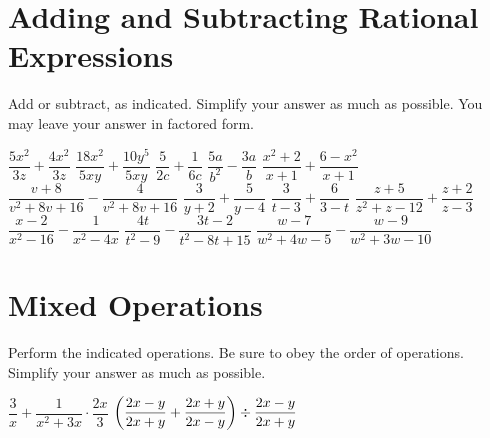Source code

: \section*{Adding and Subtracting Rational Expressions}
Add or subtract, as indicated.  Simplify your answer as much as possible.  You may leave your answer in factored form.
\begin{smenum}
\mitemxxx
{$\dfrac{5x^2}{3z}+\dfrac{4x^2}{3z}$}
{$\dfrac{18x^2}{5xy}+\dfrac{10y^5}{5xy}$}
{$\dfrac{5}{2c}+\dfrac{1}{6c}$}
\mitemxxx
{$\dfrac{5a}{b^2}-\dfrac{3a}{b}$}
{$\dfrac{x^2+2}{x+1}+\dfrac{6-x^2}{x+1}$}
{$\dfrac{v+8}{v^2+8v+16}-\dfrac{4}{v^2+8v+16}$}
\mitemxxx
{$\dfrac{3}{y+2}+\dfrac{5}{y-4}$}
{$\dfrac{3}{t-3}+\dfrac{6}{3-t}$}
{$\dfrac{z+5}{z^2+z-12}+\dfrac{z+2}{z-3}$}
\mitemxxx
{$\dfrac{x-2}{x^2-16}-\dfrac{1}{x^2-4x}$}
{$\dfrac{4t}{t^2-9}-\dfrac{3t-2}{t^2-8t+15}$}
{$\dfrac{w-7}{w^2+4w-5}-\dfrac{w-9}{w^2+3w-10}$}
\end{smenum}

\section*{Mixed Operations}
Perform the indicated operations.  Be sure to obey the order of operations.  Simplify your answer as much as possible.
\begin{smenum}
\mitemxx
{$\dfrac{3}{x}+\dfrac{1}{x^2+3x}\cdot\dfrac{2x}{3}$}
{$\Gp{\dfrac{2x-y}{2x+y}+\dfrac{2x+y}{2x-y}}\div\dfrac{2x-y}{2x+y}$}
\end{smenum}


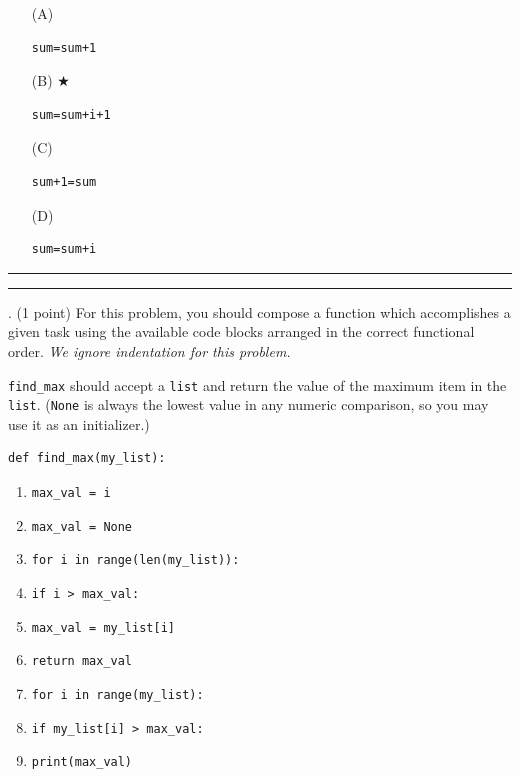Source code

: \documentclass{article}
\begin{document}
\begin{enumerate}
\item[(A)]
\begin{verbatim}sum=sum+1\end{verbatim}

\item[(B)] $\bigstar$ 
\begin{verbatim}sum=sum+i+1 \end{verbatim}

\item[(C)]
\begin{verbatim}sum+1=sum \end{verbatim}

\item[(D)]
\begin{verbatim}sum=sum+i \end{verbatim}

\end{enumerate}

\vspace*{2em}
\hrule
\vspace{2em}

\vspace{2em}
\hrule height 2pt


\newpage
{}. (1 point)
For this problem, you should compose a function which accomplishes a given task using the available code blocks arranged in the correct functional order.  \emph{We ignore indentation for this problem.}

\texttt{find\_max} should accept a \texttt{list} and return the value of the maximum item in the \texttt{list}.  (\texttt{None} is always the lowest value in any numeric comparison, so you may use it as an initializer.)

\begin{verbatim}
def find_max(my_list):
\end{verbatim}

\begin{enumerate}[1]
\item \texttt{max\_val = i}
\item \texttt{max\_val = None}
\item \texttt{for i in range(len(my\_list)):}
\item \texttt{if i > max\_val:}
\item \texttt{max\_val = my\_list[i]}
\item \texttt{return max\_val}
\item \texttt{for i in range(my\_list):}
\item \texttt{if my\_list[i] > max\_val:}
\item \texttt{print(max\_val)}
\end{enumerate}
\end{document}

## Assigned task
Every line of the data should be copied as it stands, without the images.

## Reply to the task
Source code

: \section*{Adding and Subtracting Rational Expressions}
Add or subtract, as indicated.  Simplify your answer as much as possible.  You may leave your answer in factored form.
\begin{smenum}
\mitemxxx
{$\dfrac{5x^2}{3z}+\dfrac{4x^2}{3z}$}
{$\dfrac{18x^2}{5xy}+\dfrac{10y^5}{5xy}$}
{$\dfrac{5}{2c}+\dfrac{1}{6c}$}
\mitemxxx
{$\dfrac{5a}{b^2}-\dfrac{3a}{b}$}
{$\dfrac{x^2+2}{x+1}+\dfrac{6-x^2}{x+1}$}
{$\dfrac{v+8}{v^2+8v+16}-\dfrac{4}{v^2+8v+16}$}
\mitemxxx
{$\dfrac{3}{y+2}+\dfrac{5}{y-4}$}
{$\dfrac{3}{t-3}+\dfrac{6}{3-t}$}
{$\dfrac{z+5}{z^2+z-12}+\dfrac{z+2}{z-3}$}
\mitemxxx
{$\dfrac{x-2}{x^2-16}-\dfrac{1}{x^2-4x}$}
{$\dfrac{4t}{t^2-9}-\dfrac{3t-2}{t^2-8t+15}$}
{$\dfrac{w-7}{w^2+4w-5}-\dfrac{w-9}{w^2+3w-10}$}
\end{smenum}

\section*{Mixed Operations}
Perform the indicated operations.  Be sure to obey the order of operations.  Simplify your answer as much as possible.
\begin{smenum}
\mitemxx
{$\dfrac{3}{x}+\dfrac{1}{x^2+3x}\cdot\dfrac{2x}{3}$}
{$\Gp{\dfrac{2x-y}{2x+y}+\dfrac{2x+y}{2x-y}}\div\dfrac{2x-y}{2x+y}$}
\end{smenum}


Source code

: \documentclass{article}
\begin{document}
\begin{enumerate}
\item[(A)]
\begin{verbatim}sum=sum+1\end{verbatim}

\item[(B)] $\bigstar$ 
\begin{verbatim}sum=sum+i+1 \end{verbatim}

\item[(C)]
\begin{verbatim}sum+1=sum \end{verbatim}

\item[(D)]
\begin{verbatim}sum=sum+i \end{verbatim}

\end{enumerate}

\vspace*{2em}
\hrule
\vspace{2em}

\vspace{2em}
\hrule height 2pt


\newpage
{}. (1 point)
For this problem, you should compose a function which accomplishes a given task using the available code blocks arranged in the correct functional order.  \emph{We ignore indentation for this problem.}

\texttt{find\_max} should accept a \texttt{list} and return the value of the maximum item in the \texttt{list}.  (\texttt{None} is always the lowest value in any numeric comparison, so you may use it as an initializer.)

\begin{verbatim}
def find_max(my_list):
\end{verbatim}

\begin{enumerate}[1]
\item \texttt{max\_val = i}
\item \texttt{max\_val = None}
\item \texttt{for i in range(len(my\_list)):}
\item \texttt{if i > max\_val:}
\item \texttt{max\_val = my\_list[i]}
\item \texttt{return max\_val}
\item \texttt{for i in range(my\_list):}
\item \texttt{if my\_list[i] > max\_val:}
\item \texttt{print(max\_val)}
\end{enumerate}
\end{document}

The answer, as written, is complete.